341a Reducing the Energy Demand of Bio-Ethanol through Salt-Extractive Distillation and Electrodialysis

Mohammed A. Hussain and Peter H Pfromm. Chemical Engineering, Kansas State University, 1005 Durland Hall, Manhattan, KS 66506

Bio-ethanol from corn currently consumes about 34,000 BTU in form of natural gas to produce one gallon of ethanol representing 76,000 BTU as lower heating value (U.S. industrial practice data, 2007). Separating ethanol from water consumes about 40% of the natural gas demand cited above. Saline extractive distillation of alcohol-water mixtures and fermentation broth has been considered elsewhere and fairly comprehensive experimental data, thermodynamic data, and simulations are available. Potentially very significant energy savings and process simplifications could be predicted. However, the recovery and recycling of the salt used to facilitate distillation has not been addressed beyond simple evaporation of the bottoms to recover pure dehydrated salt for recycling to the reflux (historic HIAG process) or recovery of a strong brine from the bottoms to feed a separate azeotrope breaking stage (IHI process).

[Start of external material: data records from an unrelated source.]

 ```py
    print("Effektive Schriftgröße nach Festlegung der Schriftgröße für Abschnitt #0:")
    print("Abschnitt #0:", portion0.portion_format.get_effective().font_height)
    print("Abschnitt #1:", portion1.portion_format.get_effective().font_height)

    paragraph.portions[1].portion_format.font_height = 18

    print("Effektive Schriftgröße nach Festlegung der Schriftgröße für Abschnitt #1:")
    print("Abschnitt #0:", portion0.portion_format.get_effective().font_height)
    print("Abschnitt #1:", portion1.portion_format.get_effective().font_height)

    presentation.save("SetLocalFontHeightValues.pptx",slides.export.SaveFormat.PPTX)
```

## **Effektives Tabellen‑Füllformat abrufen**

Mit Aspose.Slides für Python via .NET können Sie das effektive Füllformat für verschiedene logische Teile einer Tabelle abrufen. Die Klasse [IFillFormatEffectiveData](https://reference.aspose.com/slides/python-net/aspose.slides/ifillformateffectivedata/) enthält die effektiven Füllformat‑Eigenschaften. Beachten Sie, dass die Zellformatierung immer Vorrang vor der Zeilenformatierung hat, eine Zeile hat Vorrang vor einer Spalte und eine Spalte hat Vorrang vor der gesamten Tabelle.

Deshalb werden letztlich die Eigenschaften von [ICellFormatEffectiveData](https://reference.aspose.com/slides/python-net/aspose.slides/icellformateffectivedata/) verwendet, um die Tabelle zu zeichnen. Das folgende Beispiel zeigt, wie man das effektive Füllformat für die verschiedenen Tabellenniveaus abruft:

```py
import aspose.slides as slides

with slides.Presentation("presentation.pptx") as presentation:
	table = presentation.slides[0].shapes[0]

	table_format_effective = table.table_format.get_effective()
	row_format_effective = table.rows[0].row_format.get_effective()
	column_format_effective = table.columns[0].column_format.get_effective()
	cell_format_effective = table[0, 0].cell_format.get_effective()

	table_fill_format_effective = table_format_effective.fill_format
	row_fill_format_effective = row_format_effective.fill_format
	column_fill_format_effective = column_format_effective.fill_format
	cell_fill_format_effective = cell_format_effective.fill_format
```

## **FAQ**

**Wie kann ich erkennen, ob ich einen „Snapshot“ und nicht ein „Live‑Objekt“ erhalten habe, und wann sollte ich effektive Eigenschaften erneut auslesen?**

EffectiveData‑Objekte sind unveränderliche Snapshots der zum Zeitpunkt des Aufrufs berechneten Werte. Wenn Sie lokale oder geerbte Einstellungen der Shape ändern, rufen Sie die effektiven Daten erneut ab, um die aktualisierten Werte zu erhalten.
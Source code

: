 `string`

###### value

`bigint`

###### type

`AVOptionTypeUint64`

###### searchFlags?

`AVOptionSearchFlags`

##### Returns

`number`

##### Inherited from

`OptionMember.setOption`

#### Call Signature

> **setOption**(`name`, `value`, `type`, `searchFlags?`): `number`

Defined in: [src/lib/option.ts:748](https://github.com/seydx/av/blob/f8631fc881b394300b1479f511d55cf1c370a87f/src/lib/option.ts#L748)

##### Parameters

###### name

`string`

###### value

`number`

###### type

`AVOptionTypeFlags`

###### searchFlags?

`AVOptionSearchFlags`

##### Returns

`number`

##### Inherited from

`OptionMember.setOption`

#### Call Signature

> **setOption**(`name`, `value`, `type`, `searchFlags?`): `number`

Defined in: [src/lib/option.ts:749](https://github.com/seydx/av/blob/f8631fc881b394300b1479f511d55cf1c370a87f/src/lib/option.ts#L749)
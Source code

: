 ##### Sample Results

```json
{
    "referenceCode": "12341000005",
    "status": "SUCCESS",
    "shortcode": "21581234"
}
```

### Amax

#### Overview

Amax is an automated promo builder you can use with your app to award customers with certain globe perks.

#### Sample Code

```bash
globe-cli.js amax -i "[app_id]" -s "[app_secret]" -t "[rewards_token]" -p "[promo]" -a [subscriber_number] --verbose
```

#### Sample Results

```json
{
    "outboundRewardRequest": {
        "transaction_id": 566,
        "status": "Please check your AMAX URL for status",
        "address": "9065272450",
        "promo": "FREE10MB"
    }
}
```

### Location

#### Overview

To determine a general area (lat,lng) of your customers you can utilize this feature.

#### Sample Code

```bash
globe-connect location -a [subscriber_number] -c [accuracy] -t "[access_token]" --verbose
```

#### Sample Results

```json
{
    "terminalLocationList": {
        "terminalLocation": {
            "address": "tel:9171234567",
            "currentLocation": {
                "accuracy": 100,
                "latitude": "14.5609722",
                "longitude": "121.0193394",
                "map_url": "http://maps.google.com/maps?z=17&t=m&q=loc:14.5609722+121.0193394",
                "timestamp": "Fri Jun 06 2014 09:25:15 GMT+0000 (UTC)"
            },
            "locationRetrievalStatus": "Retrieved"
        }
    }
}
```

Electrodialysis is uniquely suited for salt recovery from the saline extractive distillation column bottoms for the case of ethanol recovery from fermentation broth since salt is selectively removed from the solution (no water is evaporated) and the electrodialysis membranes and overall fluid handling are tolerant to fermentation broth and even to entrained particulate matter. Concepts, modeling, and experimental data for electrodialysis-enabled salt extractive ethanol distillation will be shown. Aqueous/aqueous and aqueous/ethanol electrodialysis will be discussed.